**PROBLEM STATEMENT:** Everything in the records below must be repeated exactly, except the pictures.

**EXERCISE INPUTS:**
Start of Block
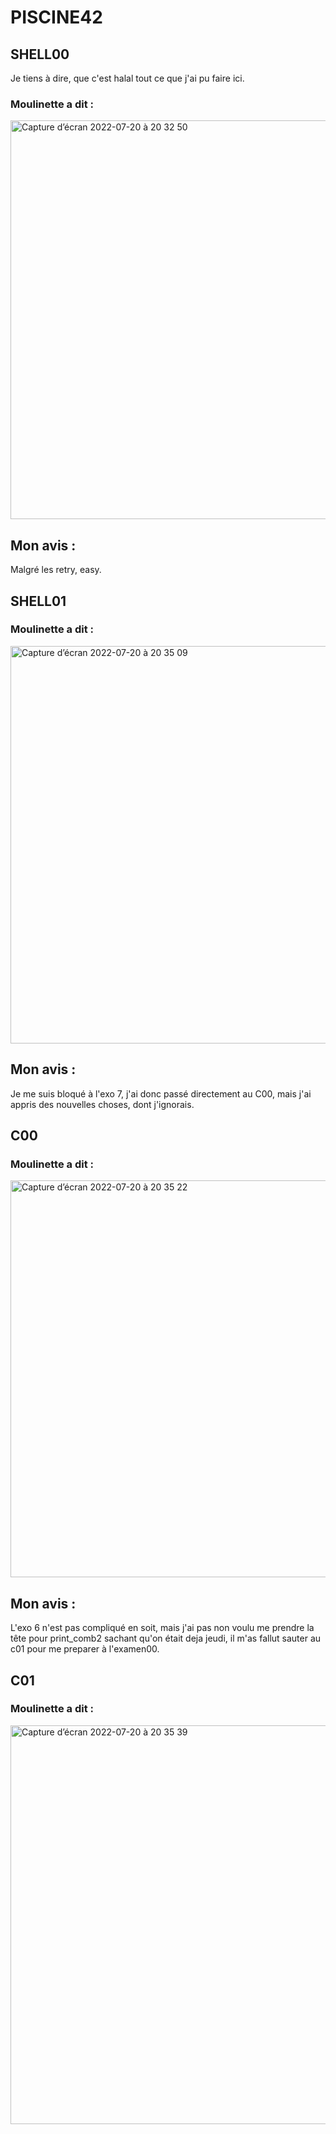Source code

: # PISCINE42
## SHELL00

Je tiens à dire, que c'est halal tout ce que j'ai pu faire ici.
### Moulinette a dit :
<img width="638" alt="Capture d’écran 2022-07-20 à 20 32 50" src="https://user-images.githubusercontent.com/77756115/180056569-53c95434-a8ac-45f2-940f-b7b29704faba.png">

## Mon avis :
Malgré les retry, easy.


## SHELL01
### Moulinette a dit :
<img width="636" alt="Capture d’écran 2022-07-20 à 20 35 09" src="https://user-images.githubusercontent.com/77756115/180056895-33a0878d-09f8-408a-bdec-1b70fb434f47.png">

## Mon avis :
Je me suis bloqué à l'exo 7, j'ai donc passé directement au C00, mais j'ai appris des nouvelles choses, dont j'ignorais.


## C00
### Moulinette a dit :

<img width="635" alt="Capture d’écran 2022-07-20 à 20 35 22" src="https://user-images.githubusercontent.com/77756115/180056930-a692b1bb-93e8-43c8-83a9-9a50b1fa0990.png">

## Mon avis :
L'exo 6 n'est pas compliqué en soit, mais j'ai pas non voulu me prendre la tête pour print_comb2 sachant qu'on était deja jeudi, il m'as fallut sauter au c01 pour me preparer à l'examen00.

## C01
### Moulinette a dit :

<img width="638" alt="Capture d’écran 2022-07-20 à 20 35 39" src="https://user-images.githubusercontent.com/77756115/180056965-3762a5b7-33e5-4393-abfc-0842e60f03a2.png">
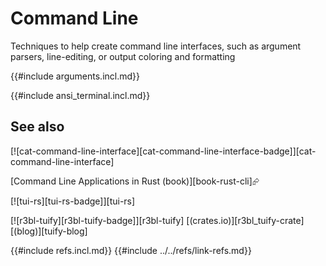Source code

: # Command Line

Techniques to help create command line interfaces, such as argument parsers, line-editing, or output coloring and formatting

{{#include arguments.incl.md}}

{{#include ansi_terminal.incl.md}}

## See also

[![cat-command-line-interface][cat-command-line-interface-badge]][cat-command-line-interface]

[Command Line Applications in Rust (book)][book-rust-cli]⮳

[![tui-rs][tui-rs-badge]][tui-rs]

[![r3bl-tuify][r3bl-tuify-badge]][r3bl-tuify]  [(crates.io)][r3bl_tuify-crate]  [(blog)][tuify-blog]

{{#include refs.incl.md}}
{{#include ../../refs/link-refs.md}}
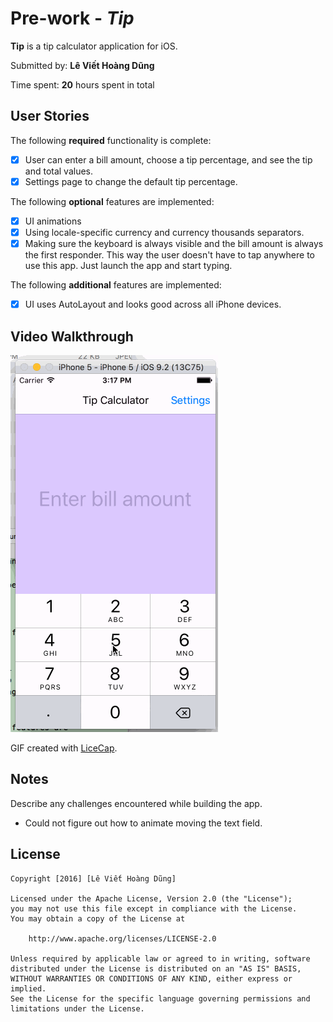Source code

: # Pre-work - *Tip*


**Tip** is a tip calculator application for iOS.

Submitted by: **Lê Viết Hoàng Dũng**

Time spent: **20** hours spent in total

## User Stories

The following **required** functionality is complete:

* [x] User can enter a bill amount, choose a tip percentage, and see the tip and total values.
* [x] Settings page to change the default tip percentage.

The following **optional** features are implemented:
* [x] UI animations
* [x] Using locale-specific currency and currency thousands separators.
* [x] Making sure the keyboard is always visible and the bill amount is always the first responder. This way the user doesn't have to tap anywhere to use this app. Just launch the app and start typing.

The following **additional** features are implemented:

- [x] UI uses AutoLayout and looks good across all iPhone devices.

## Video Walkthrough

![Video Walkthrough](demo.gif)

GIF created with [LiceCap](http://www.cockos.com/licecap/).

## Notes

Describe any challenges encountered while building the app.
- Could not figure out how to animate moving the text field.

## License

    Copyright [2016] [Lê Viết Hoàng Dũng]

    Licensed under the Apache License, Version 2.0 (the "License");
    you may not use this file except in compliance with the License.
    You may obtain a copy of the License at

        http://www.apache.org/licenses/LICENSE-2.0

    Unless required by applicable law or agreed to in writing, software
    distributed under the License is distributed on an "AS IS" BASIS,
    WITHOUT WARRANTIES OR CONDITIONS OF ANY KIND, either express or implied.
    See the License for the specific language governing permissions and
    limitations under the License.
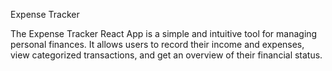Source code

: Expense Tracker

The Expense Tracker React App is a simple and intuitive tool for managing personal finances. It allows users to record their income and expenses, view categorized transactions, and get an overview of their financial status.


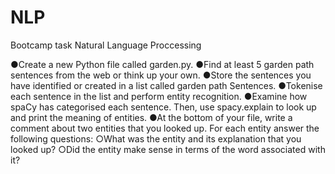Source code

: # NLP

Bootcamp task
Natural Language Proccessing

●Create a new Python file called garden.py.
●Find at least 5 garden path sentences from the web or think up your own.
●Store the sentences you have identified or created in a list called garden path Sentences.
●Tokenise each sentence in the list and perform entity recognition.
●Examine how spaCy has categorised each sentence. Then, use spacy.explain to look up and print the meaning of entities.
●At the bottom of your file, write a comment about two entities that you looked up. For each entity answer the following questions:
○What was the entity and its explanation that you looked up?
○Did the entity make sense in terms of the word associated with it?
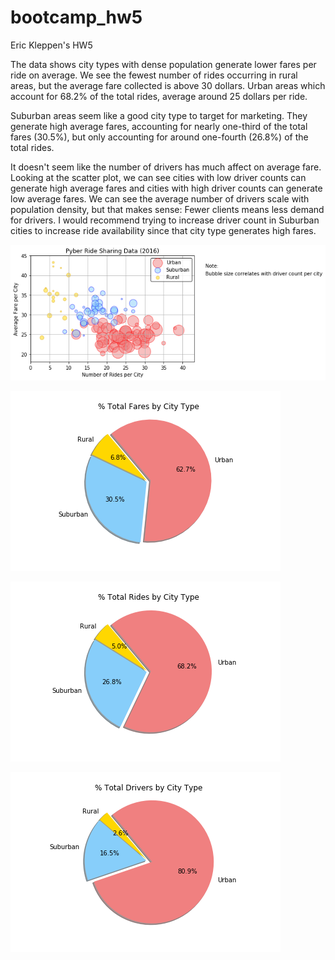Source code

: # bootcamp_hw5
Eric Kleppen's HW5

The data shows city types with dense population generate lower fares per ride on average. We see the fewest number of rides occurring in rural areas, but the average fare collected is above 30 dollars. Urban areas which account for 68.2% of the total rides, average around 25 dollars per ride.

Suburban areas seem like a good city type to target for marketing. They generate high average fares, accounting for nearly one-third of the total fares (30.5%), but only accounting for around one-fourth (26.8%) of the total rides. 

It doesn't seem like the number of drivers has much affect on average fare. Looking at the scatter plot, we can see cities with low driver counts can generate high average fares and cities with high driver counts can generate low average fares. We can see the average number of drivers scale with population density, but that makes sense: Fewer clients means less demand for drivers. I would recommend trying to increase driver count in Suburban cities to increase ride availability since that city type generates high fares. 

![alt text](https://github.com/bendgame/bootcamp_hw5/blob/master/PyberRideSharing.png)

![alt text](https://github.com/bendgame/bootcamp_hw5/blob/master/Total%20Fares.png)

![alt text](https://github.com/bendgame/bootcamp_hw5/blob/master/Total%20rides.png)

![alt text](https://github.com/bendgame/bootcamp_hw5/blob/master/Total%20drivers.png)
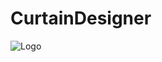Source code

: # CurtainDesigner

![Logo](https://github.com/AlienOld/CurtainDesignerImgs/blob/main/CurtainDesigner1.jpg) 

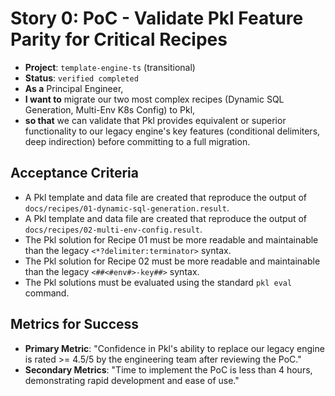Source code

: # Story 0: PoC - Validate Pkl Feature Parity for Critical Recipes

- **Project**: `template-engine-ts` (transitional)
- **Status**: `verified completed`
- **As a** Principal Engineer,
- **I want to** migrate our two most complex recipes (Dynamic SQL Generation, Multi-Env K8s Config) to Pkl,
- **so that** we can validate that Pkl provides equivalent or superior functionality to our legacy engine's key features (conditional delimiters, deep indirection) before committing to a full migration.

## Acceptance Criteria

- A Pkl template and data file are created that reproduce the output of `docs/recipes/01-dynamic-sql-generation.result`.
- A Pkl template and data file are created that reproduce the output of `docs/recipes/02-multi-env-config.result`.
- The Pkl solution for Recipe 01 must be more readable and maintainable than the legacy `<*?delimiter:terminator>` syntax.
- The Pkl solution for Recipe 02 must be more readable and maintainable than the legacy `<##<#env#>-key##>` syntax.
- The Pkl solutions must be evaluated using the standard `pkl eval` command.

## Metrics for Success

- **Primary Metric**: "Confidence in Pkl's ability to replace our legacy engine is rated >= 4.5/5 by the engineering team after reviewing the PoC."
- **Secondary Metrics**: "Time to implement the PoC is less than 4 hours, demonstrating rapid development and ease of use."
End of Block
**EXERCISE RESULT:**
Source code

: # PISCINE42
## SHELL00

Je tiens à dire, que c'est halal tout ce que j'ai pu faire ici.
### Moulinette a dit :
<img width="638" alt="Capture d’écran 2022-07-20 à 20 32 50" src="https://user-images.githubusercontent.com/77756115/180056569-53c95434-a8ac-45f2-940f-b7b29704faba.png">

## Mon avis :
Malgré les retry, easy.


## SHELL01
### Moulinette a dit :
<img width="636" alt="Capture d’écran 2022-07-20 à 20 35 09" src="https://user-images.githubusercontent.com/77756115/180056895-33a0878d-09f8-408a-bdec-1b70fb434f47.png">

## Mon avis :
Je me suis bloqué à l'exo 7, j'ai donc passé directement au C00, mais j'ai appris des nouvelles choses, dont j'ignorais.


## C00
### Moulinette a dit :

<img width="635" alt="Capture d’écran 2022-07-20 à 20 35 22" src="https://user-images.githubusercontent.com/77756115/180056930-a692b1bb-93e8-43c8-83a9-9a50b1fa0990.png">

## Mon avis :
L'exo 6 n'est pas compliqué en soit, mais j'ai pas non voulu me prendre la tête pour print_comb2 sachant qu'on était deja jeudi, il m'as fallut sauter au c01 pour me preparer à l'examen00.

## C01
### Moulinette a dit :

<img width="638" alt="Capture d’écran 2022-07-20 à 20 35 39" src="https://user-images.githubusercontent.com/77756115/180056965-3762a5b7-33e5-4393-abfc-0842e60f03a2.png">
Source code

: # Command Line

Techniques to help create command line interfaces, such as argument parsers, line-editing, or output coloring and formatting

{{#include arguments.incl.md}}

{{#include ansi_terminal.incl.md}}

## See also

[![cat-command-line-interface][cat-command-line-interface-badge]][cat-command-line-interface]

[Command Line Applications in Rust (book)][book-rust-cli]⮳

[![tui-rs][tui-rs-badge]][tui-rs]

[![r3bl-tuify][r3bl-tuify-badge]][r3bl-tuify]  [(crates.io)][r3bl_tuify-crate]  [(blog)][tuify-blog]

{{#include refs.incl.md}}
{{#include ../../refs/link-refs.md}}
Source code

: # Pre-work - *Tip*


**Tip** is a tip calculator application for iOS.

Submitted by: **Lê Viết Hoàng Dũng**

Time spent: **20** hours spent in total

## User Stories

The following **required** functionality is complete:

* [x] User can enter a bill amount, choose a tip percentage, and see the tip and total values.
* [x] Settings page to change the default tip percentage.

The following **optional** features are implemented:
* [x] UI animations
* [x] Using locale-specific currency and currency thousands separators.
* [x] Making sure the keyboard is always visible and the bill amount is always the first responder. This way the user doesn't have to tap anywhere to use this app. Just launch the app and start typing.

The following **additional** features are implemented:

- [x] UI uses AutoLayout and looks good across all iPhone devices.

## Video Walkthrough

![Video Walkthrough](demo.gif)

GIF created with [LiceCap](http://www.cockos.com/licecap/).

## Notes

Describe any challenges encountered while building the app.
- Could not figure out how to animate moving the text field.

## License

    Copyright [2016] [Lê Viết Hoàng Dũng]

    Licensed under the Apache License, Version 2.0 (the "License");
    you may not use this file except in compliance with the License.
    You may obtain a copy of the License at

        http://www.apache.org/licenses/LICENSE-2.0

    Unless required by applicable law or agreed to in writing, software
    distributed under the License is distributed on an "AS IS" BASIS,
    WITHOUT WARRANTIES OR CONDITIONS OF ANY KIND, either express or implied.
    See the License for the specific language governing permissions and
    limitations under the License.
Source code

: Expense Tracker

The Expense Tracker React App is a simple and intuitive tool for managing personal finances. It allows users to record their income and expenses, view categorized transactions, and get an overview of their financial status.


Source code

: # NLP

Bootcamp task
Natural Language Proccessing

●Create a new Python file called garden.py.
●Find at least 5 garden path sentences from the web or think up your own.
●Store the sentences you have identified or created in a list called garden path Sentences.
●Tokenise each sentence in the list and perform entity recognition.
●Examine how spaCy has categorised each sentence. Then, use spacy.explain to look up and print the meaning of entities.
●At the bottom of your file, write a comment about two entities that you looked up. For each entity answer the following questions:
○What was the entity and its explanation that you looked up?
○Did the entity make sense in terms of the word associated with it?
Source code

: # bootcamp_hw5
Eric Kleppen's HW5

The data shows city types with dense population generate lower fares per ride on average. We see the fewest number of rides occurring in rural areas, but the average fare collected is above 30 dollars. Urban areas which account for 68.2% of the total rides, average around 25 dollars per ride.

Suburban areas seem like a good city type to target for marketing. They generate high average fares, accounting for nearly one-third of the total fares (30.5%), but only accounting for around one-fourth (26.8%) of the total rides. 

It doesn't seem like the number of drivers has much affect on average fare. Looking at the scatter plot, we can see cities with low driver counts can generate high average fares and cities with high driver counts can generate low average fares. We can see the average number of drivers scale with population density, but that makes sense: Fewer clients means less demand for drivers. I would recommend trying to increase driver count in Suburban cities to increase ride availability since that city type generates high fares. 

![alt text](https://github.com/bendgame/bootcamp_hw5/blob/master/PyberRideSharing.png)

![alt text](https://github.com/bendgame/bootcamp_hw5/blob/master/Total%20Fares.png)

![alt text](https://github.com/bendgame/bootcamp_hw5/blob/master/Total%20rides.png)

![alt text](https://github.com/bendgame/bootcamp_hw5/blob/master/Total%20drivers.png)
Source code

: # CurtainDesigner

![Logo](https://github.com/AlienOld/CurtainDesignerImgs/blob/main/CurtainDesigner1.jpg) 

Source code

: # Story 0: PoC - Validate Pkl Feature Parity for Critical Recipes

- **Project**: `template-engine-ts` (transitional)
- **Status**: `verified completed`
- **As a** Principal Engineer,
- **I want to** migrate our two most complex recipes (Dynamic SQL Generation, Multi-Env K8s Config) to Pkl,
- **so that** we can validate that Pkl provides equivalent or superior functionality to our legacy engine's key features (conditional delimiters, deep indirection) before committing to a full migration.

## Acceptance Criteria

- A Pkl template and data file are created that reproduce the output of `docs/recipes/01-dynamic-sql-generation.result`.
- A Pkl template and data file are created that reproduce the output of `docs/recipes/02-multi-env-config.result`.
- The Pkl solution for Recipe 01 must be more readable and maintainable than the legacy `<*?delimiter:terminator>` syntax.
- The Pkl solution for Recipe 02 must be more readable and maintainable than the legacy `<##<#env#>-key##>` syntax.
- The Pkl solutions must be evaluated using the standard `pkl eval` command.

## Metrics for Success

- **Primary Metric**: "Confidence in Pkl's ability to replace our legacy engine is rated >= 4.5/5 by the engineering team after reviewing the PoC."
- **Secondary Metrics**: "Time to implement the PoC is less than 4 hours, demonstrating rapid development and ease of use."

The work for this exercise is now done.